Je conseille aussi aux étudiants et diplômés de bien comprendre la nature de leur profil. Soyons clairs : un diplômé de Sciences Po est un généraliste. Il n’est pas un spécialiste, quand bien même il aurait rédigé un mémoire approfondi sur un sujet très spécifique. Les spécialistes suivent d’autres formations et ont d’autres compétences. La valeur d’un diplômé de Sciences Po réside dans sa capacité à comprendre les problèmes, à avoir une vue d’ensemble, à définir des stratégies, à synthétiser les enjeux et à communiquer clairement. Il est l’huile dans les rouages d’une organisation. En fait, être généraliste est sa spécialité. Je crois qu’il est important de comprendre cela dès le départ afin d’éviter de faire fausse route.
C’est sur cette base que j’ai commencé ma recherche de stage à Bruxelles en 2009. J’ai consulté le Registre de Transparence de l’Union européenne – dans lequel sont inscrits les centaines d’organisations qui gravitent autour des institutions européennes – et ai envoyé des candidatures spontanées à celles qui m’intéressaient. À l’époque je souhaitais être lobbyiste pour un secteur industriel technologique. Mes nombreuses candidatures m’ont permis d’obtenir plusieurs offres de stage et j’ai choisi au feeling celle qui me permettait d’apprendre le plus de choses : l’association européenne des producteurs de machines et matériaux utilisés pour la fabrication de puces électroniques. J’ai écarté des organisations plus prestigieuses qui offraient un nom reconnu pour mon CV mais pas un travail intéressant.
Tu es ensuite entré dans les institutions européennes. Comment as-tu fait ? As-tu réussi un concours ?
Après cinq mois de stage passionnant, j’ai voulu diversifier mon profil avec une expérience dans les institutions européennes. Coup de chance : les élections européennes de 2009 venaient d’avoir lieu et des dizaines de nouveaux députés arrivaient à Bruxelles sans assistant. J’ai donc envoyé ma candidature spontanée à un grand nombre d’entre eux. Plusieurs m’ont répondu et j’ai décidé de m’engager aux côtés d’un député breton actif sur les questions maritimes. J’ai travaillé avec lui durant les 8 années suivantes.

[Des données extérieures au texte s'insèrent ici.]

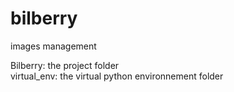 # bilberry
images management

Bilberry: the project folder <br>
virtual_env: the virtual python environnement folder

Tous les métiers des institutions européennes ne nécessitent pas de réussir un concours. Au Parlement européen, les députés choisissent librement leurs assistants. Les institutions proposent également de nombreux contrats allant généralement jusqu’à une durée de 6 ans.
En quoi consiste le travail d’assistant d’un député européen ?
Mon travail d’assistant parlementaire consistait à conseiller le député sur des stratégies politiques, à l’informer sur les sujets législatifs, à rédiger ses discours, à assurer sa communication et à mettre en place les conditions de son influence au Parlement. Mon rôle était de lui permettre d’exercer son mandat dans les meilleures conditions possibles et de l’assister dans des décisions difficiles en lui donnant la meilleure compréhension possible des enjeux. C’était un bon mélange entre négociation politique, dossiers techniques et communication.
Cette expérience m’a donné la possibilité de construire un réseau, d’établir ma réputation professionnelle et d’être au cœur de la machine politique et législative européenne. J’ai pu travailler sur des sujets importants en matière de politique maritime. Par exemple, durant son premier mandat, le député a négocié le fonds maritime européen pour 2014-2020 (6 milliards d’euros), puis est devenu président de la commission parlementaire de la pêche dans son second mandat.
Après 8 ans au Parlement européen, tu as rejoint la Commission européenne. En quoi consistait ce nouveau travail ?
En 2017, j’ai ressenti un besoin de changement et l’envie d’un nouveau défi. J’ai donc pris contact avec mes connaissances à la Commission européenne et on m’a proposé un contrat de 6 ans comme « Policy Officer » à la Direction Générale des Affaires Maritimes et de la Pêche (DG MARE) pour concevoir le nouveau fonds maritime européen (le successeur de celui sur lequel j’avais travaillé au Parlement) et travailler sur la politique de la pêche. D’où un autre conseil aux nouveaux diplômés de Sciences Po Grenoble : entretenez votre réseau et votre réputation professionnelle car ils sont vos leviers pour évoluer dans votre carrière.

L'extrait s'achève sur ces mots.